To do
Check every line below for the word "orientation" and copy the ones that have it.

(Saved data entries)
________________________

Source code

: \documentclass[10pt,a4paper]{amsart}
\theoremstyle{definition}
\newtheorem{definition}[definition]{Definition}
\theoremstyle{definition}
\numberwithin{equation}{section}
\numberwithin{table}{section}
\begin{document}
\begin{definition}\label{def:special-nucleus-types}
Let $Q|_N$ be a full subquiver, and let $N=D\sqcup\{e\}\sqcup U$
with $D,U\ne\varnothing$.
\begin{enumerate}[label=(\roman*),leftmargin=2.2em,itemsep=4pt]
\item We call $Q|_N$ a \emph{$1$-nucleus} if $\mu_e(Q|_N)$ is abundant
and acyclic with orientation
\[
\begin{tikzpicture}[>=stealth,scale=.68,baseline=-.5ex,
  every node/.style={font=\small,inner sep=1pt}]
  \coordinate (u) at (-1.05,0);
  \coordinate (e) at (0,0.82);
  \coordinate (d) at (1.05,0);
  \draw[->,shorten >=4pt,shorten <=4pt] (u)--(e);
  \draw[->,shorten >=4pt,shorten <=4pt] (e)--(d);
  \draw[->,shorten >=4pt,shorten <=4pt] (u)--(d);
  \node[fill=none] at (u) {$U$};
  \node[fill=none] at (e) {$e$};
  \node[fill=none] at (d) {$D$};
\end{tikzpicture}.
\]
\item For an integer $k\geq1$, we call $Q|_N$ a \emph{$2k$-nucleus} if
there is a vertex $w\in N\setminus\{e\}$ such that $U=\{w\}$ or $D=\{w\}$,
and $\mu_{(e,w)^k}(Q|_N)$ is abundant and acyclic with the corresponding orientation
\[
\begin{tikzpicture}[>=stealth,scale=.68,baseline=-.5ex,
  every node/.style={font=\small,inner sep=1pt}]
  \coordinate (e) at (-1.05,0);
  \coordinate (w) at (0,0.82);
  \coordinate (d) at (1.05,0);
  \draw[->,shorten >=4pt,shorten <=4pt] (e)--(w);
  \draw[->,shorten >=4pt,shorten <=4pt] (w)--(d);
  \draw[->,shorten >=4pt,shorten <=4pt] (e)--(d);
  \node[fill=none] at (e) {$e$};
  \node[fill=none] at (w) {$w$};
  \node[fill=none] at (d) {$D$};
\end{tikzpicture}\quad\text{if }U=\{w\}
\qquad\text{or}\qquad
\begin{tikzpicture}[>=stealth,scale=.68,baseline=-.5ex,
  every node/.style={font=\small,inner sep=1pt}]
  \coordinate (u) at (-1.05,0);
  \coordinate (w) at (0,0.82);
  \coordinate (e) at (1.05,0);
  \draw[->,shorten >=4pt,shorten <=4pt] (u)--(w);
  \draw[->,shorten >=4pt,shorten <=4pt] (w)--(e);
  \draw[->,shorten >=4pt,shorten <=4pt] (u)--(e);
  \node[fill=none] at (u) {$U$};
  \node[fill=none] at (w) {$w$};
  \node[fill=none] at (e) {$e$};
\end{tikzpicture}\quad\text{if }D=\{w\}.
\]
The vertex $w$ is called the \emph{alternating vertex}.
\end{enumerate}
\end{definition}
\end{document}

________________________

Problem solution
and acyclic with orientation
and $\mu_{(e,w)^k}(Q|_N)$ is abundant and acyclic with the corresponding orientation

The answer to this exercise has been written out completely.